Other theories have suggested a virus produced in or leaked from a laboratory, which the WHO has called “extremely unlikely” after a delegation visited Wuhan to investigate in January 2021. Nevertheless, U.S. diplomats who had previously visited the Wuhan Institute of Virology had raised concerns about vulnerabilities, and in October 2021, the U.S. Office of the Director of National Intelligence (ODNI) wrote a report stating that a lab incident was plausible. Lab leaks have happened before, after all, including a small outbreak of SARS in 2004.

Hopefully further research can pin down the origin of the virus to shed more light on the risks of human-animal interaction, selling animals, and laboratory safety.

#5: Long COVID

Research shows that nearly one in five American adults who had COVID-19 suffer from “long COVID.” Fortunately, research on developing a better understanding of the long-term effects of the virus has risen greatly in the past twelve months.

But one of the very first studies to describe long COVID as such was a research study out of the Royal Free London NHS Foundation Trust, published in November 2020 at BMJ. This study observed that nearly two months after being discharged from the hospital, high numbers of patients were experiencing breathlessness, cough, and fatigue. Others were even experiencing depression and nearly 40% retained abnormal chest radiographs.

Early clues regarding the pathogenesis of long-COVID: Trends in Immunology

Another early study was completed by researchers in Sweden at Karolinska Institute in the Journal of Paediatrics and Child Health. The paper followed five Swedish children with long-term symptoms, including fatigue, heart palpitations or chest pain, headaches, difficulties concentrating, muscle weakness, and more. Even after 6-8 months, none of these children had fully returned to school.

Two years later, more research still needs to be done on the long-term effects of the virus, but it is encouraging to see progress being made. Here is the latest CDC fact sheet on what we know about long COVID.

Honorable mentions

One important research area included studies that demonstrated the value of hard vs. soft lockdowns. A big data analysis published in the National Library of Medicine found that the pandemic duration under the strictest lockdown is about two months shorter than that under the lightest lockdown, leading researchers to argue that the strictest lockdowns were more epidemiologically and economically efficient. Still, scientists point out that more research needs to be done on the long-lasting knock-down economic effects and the implications of policies that cut social contact, especially for children in schools. These studies will help governments set their policy course during future pandemics.

Another worthy honorable mention is all of the research that went into finding and developing drugs to save the lives of COVID-19 patients.
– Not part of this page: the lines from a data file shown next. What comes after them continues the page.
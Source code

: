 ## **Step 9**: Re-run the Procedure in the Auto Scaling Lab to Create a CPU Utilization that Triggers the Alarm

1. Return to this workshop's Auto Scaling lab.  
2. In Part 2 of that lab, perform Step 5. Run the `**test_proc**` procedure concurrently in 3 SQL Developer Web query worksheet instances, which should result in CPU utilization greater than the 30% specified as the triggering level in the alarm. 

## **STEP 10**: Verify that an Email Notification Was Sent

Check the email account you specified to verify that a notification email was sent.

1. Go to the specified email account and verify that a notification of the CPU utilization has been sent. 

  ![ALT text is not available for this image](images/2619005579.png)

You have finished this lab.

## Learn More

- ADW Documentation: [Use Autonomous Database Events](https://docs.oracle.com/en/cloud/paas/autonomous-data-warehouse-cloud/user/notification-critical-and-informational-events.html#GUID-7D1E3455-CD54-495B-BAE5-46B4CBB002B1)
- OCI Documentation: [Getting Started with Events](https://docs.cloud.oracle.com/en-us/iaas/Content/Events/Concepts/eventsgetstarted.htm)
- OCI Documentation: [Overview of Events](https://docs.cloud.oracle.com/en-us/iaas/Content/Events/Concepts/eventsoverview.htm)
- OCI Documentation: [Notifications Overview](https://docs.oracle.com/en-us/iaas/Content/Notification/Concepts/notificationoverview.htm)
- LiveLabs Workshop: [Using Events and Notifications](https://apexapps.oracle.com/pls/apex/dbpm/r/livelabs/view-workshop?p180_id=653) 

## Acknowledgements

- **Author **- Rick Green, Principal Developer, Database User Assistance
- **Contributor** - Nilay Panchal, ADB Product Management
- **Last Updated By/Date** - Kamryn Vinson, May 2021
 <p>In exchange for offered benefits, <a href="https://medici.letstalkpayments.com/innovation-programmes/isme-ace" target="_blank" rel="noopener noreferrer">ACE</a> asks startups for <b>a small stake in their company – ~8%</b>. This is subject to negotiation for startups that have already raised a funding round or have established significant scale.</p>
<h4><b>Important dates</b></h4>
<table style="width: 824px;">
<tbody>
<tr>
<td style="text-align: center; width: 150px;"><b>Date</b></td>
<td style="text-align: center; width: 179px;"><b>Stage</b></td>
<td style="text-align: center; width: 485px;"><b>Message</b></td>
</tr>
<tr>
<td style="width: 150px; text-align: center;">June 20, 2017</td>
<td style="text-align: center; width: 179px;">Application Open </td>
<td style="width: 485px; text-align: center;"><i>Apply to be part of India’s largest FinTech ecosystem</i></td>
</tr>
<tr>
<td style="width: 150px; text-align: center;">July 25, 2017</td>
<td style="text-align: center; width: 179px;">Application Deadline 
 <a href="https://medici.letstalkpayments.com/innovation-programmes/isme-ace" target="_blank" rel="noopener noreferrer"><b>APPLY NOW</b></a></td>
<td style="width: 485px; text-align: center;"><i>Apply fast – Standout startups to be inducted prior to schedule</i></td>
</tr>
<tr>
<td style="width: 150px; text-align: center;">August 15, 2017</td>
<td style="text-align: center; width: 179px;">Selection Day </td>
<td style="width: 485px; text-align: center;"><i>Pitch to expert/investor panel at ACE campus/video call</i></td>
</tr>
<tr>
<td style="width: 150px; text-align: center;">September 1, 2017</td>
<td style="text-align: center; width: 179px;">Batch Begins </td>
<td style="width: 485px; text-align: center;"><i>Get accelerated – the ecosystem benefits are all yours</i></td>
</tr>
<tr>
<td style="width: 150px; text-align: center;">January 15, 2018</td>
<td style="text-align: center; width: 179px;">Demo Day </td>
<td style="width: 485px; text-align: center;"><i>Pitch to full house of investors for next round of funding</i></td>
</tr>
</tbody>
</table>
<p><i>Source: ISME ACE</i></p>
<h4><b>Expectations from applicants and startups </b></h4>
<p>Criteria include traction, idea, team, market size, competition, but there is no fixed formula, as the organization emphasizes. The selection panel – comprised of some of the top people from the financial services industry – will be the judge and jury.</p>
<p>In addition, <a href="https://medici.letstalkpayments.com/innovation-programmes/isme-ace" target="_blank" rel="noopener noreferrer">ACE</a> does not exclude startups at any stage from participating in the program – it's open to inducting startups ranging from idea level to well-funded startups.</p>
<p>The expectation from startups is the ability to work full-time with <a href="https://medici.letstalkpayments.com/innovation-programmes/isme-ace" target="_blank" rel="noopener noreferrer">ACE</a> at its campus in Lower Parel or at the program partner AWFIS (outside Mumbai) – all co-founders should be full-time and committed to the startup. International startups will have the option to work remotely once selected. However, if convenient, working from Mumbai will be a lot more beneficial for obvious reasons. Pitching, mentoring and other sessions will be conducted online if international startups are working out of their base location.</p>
For example, researchers in the NIHR-funded RECOVERY study discovered that the steroid dexamethasone and the arthritis treatment tocilizumab were able to dramatically reduce the risk of death in patients suffering from severe COVID-19.

Other noteworthy studies showed how COVID-19 dealt harder blows to people with lower incomes due to factors including crowded households and an inability to work from home; others demonstrated the link between coronavirus and health conditions such as cancer complications and heart attacks.

Many of the 100,000+ pandemic-related studies deserve attention and contributed to the struggle against the virus in some way. Meanwhile, important research on long COVID, the mental health fallout of the pandemic, and the still-evolving variants of the virus continues. While the most dramatic phase of the COVID-19 pandemic is over, research that gains a better understanding of the disease and the world under its influence is just beginning.